Customer Churn Predictor App

Northwestern University

MSiA-423 Analytics Value Chain

Spring 2020

Developer: Siqi Li

QA: Luping(Rachel) Zhao

Repo structure

Project Charter
Directory Structure
Clone the Repository
Random Forest Model Pipeline
Customer Churn Predictor App
Backlog

Project Charter

Vision:

Customer attrition refers to the loss of customers by a business. No matter whether a customer is a one-time purchaser or a loyal program member, customers will eventually churn and not remain active indefinitely. The loss of customers is undesirable, as in most of the cases, the cost to retain a customer is lower than that to acquire a new customer. Companies in various industries such as telecom companies, insurance companies and restaurants often analyze customer attrition to get a deeper insight into the churn. This project specifically aims to help a telecom company make reliable predictions for customer churn so that the company can implement remedial actions for customer retention.

Mission:

This project uses the Telco customer churn data compiled by BlastChar on Kaggle.com (https://www.kaggle.com/blastchar/telco-customer-churn). This data set contains information about a telecom company which provides services to 7,043 customers in California. For each customer, it has the binary indicator of whether a customer has churned, along with several demographic predictors such as gender and service predictors such as the monthly payment. The dimension of the dataset is 7,043 rows by 21 columns.

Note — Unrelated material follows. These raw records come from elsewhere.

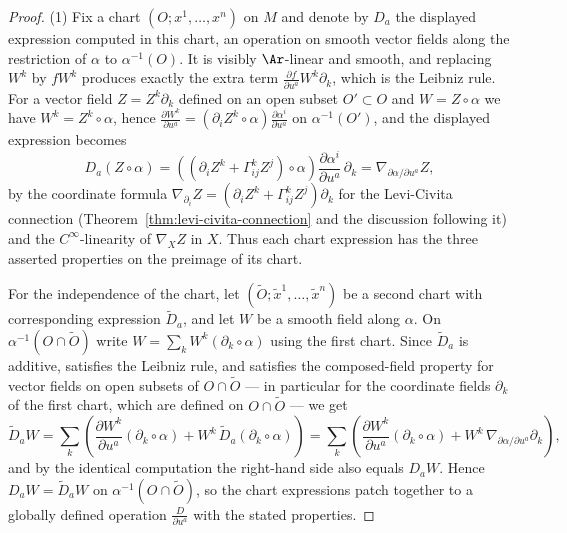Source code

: \begin{proof}
\leanok
{}
(1) Fix a chart $(O;x^1,\ldots,x^n)$ on $M$ and denote by $D_a$ the
displayed expression computed in this chart, an operation on smooth
vector fields along the restriction of $\alpha$ to $\alpha^{-1}(O)$. It
is visibly $\Ar$-linear and smooth, and replacing $W^k$ by $fW^k$
produces exactly the extra term $\frac{\partial f}{\partial
u^a}W^k\partial_k$, which is the Leibniz rule. For a vector field
$Z=Z^k\partial_k$ defined on an open subset $O'\subset O$ and
$W=Z\circ\alpha$ we have $W^k=Z^k\circ\alpha$, hence $\frac{\partial
W^k}{\partial u^a}=\left(\partial_iZ^k\circ\alpha\right)\frac{\partial
\alpha^i}{\partial u^a}$ on $\alpha^{-1}(O')$, and the displayed
expression becomes
$$D_a(Z\circ\alpha)
=\left(\left(\partial_iZ^k+\Gamma^k_{ij}Z^j\right)\circ\alpha\right)
\frac{\partial\alpha^i}{\partial u^a}\,\partial_k
=\nabla_{\partial\alpha/\partial u^a}Z,$$
by the coordinate formula
$\nabla_{\partial_i}Z=\left(\partial_iZ^k+\Gamma^k_{ij}Z^j\right)\partial_k$
for the Levi-Civita connection (Theorem~\ref{thm:levi-civita-connection}
and the discussion following it) and the $C^\infty$-linearity of
$\nabla_XZ$ in $X$. Thus each chart expression has the three asserted
properties on the preimage of its chart.

For the independence of the chart, let $(\widetilde
O;\tilde x^1,\ldots,\tilde x^n)$ be a second chart with corresponding
expression $\widetilde D_a$, and let $W$ be a smooth field along
$\alpha$. On $\alpha^{-1}(O\cap\widetilde O)$ write
$W=\sum_kW^k(\partial_k\circ\alpha)$ using the first chart. Since
$\widetilde D_a$ is additive, satisfies the Leibniz rule, and satisfies
the composed-field property for vector fields on open subsets of
$O\cap\widetilde O$ --- in particular for the coordinate fields
$\partial_k$ of the first chart, which are defined on $O\cap\widetilde
O$ --- we get
$$\widetilde D_aW
=\sum_k\left(\frac{\partial W^k}{\partial u^a}(\partial_k\circ\alpha)
+W^k\,\widetilde D_a(\partial_k\circ\alpha)\right)
=\sum_k\left(\frac{\partial W^k}{\partial u^a}(\partial_k\circ\alpha)
+W^k\,\nabla_{\partial\alpha/\partial u^a}\partial_k\right),$$
and by the identical computation the right-hand side also equals
$D_aW$. Hence $D_aW=\widetilde D_aW$ on $\alpha^{-1}(O\cap\widetilde
O)$, so the chart expressions patch together to a globally defined
operation $\frac{D}{\partial u^a}$ with the stated properties.


\end{proof}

This project enables business stakeholders at the telecom company to predict whether a given customer will churn and get the associated predicted probability of churn by entering parameters such as the customer’s gender, contract term, and monthly charge. Based on the predicted results, business stakeholders can then implement plans to retain customers who are likely to churn. The prediction is based on a supervised machine learning model trained and validated on historical customer attrition data.

Success criteria:

Model performance metric: 80% cross-validated correct classification accuracy on the training data
Business outcome metrics: 10% decrease in customer attrition rate in the month following the deployment of the project

Directory structure

├── README.md                              <- You are here
├── app
│   ├── templates/                         <- HTML files that is templated and changes based on a set of inputs
│   ├── Dockerfile_App                     <- Dockerfile for building image to run app 
│   ├── Dockerfile_Pipeline                <- Dockerfile for building image to run the random forest model pipeline  
│
├── config                                 <- Directory for configuration files 
│   ├── logging/                           <- Configuration of python loggers
│   ├── .aws                               <- Configurations for AWS and RDS
│   ├── flaskconfig.py                     <- Configurations for Flask API
│   ├── config.yml                         <- Configurations for developing and evaluating the model
│   ├── reproducibility_test_config.yml    <- Configurations for reproducibility tests
│
├── data                                   <- Folder that contains data used or generated. 
│
├── deliverables/                          <- Presentation Slide
│
├── eda/                                   <- Folder that contains exploratory data analysis outputs
│
├── models/                                <- Trained model objects, model predictions, feature importance and model evaluations
│
├── src/                                   <- Source code for the project 
│
├── test/                                  <- Files necessary for running unit tests and reproducibility tests
│   ├── reproducibility_true/              <- expected files for reproduciblity tests
│   ├── unit_test_true                     <- input and expect files for unit tests
│
├── app.py                                 <- Flask wrapper for running the model 
├── run.py                                 <- Simplifies the execution of one or more of the src scripts  
├── requirements.txt                       <- Python package dependencies

Clone the Repository

In order to run the app, you first need to clone the repo to your local machine by running the following bash command.

# clone the repo 
git clone [email protected]:LSQI15/Customer-Churn-Predictor-App.git

# update working directory
cd Customer-Churn-Predictor-App

Random Forest Model Pipeline

1. Pipeline File Path Configurations (Optional)

By default:

all data-related files (raw data, preprocessed data, and featurized data) will be saved in the data folder
all EDA-related files (histograms, correlation heatmap and summary statistics table) will be saved in the eda folder
all model-related files (train/test data, random forest model, predictions, feature importance, and model evaluations) will be saved in the models folder

If you want to make changes to file paths (eg. store data-related files to data2), edit DATA_PATH, EDA_PATH, and MODEL_PATH variables on top of the Makefile by running the following bash command:

vi Makefile

Note: type i to enter the insert mode to make changes to the file. After finishing editing, press ESC to exit and type :wq to save the change.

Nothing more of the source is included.